▼

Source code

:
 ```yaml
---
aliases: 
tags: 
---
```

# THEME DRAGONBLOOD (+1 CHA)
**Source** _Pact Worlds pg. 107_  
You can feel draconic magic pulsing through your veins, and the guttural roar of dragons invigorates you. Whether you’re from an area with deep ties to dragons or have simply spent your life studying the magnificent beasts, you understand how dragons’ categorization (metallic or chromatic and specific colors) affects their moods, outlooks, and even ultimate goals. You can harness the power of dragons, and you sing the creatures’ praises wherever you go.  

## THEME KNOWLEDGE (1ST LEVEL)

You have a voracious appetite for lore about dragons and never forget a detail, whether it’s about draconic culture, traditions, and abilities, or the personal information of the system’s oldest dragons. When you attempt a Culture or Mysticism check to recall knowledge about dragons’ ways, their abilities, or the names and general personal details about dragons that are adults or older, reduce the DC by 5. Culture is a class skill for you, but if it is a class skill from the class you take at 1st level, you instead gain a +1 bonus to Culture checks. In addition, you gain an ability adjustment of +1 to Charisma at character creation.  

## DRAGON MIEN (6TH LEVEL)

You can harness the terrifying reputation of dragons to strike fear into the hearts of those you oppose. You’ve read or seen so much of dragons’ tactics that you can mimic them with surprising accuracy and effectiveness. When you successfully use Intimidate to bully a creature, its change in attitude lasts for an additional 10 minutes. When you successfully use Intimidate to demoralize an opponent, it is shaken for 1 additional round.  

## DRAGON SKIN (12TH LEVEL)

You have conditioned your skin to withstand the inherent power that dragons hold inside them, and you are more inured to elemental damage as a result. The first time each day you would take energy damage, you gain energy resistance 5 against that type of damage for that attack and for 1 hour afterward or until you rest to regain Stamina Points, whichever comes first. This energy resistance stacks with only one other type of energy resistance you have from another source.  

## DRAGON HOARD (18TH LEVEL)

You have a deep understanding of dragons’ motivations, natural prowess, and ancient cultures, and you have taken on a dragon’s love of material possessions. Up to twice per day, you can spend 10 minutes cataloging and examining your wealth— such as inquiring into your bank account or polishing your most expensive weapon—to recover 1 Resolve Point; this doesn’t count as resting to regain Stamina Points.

▲

* **Exercise description**: Using the entries above, give back exactly the line containing "# THEME DRAGONBLOOD (+1 CHA)", the line containing "## THEME KNOWLEDGE (1ST LEVEL)", and every line between them, and nothing else.

* **Expected answer**:
# THEME DRAGONBLOOD (+1 CHA)
**Source** _Pact Worlds pg. 107_  
You can feel draconic magic pulsing through your veins, and the guttural roar of dragons invigorates you. Whether you’re from an area with deep ties to dragons or have simply spent your life studying the magnificent beasts, you understand how dragons’ categorization (metallic or chromatic and specific colors) affects their moods, outlooks, and even ultimate goals. You can harness the power of dragons, and you sing the creatures’ praises wherever you go.  

## THEME KNOWLEDGE (1ST LEVEL)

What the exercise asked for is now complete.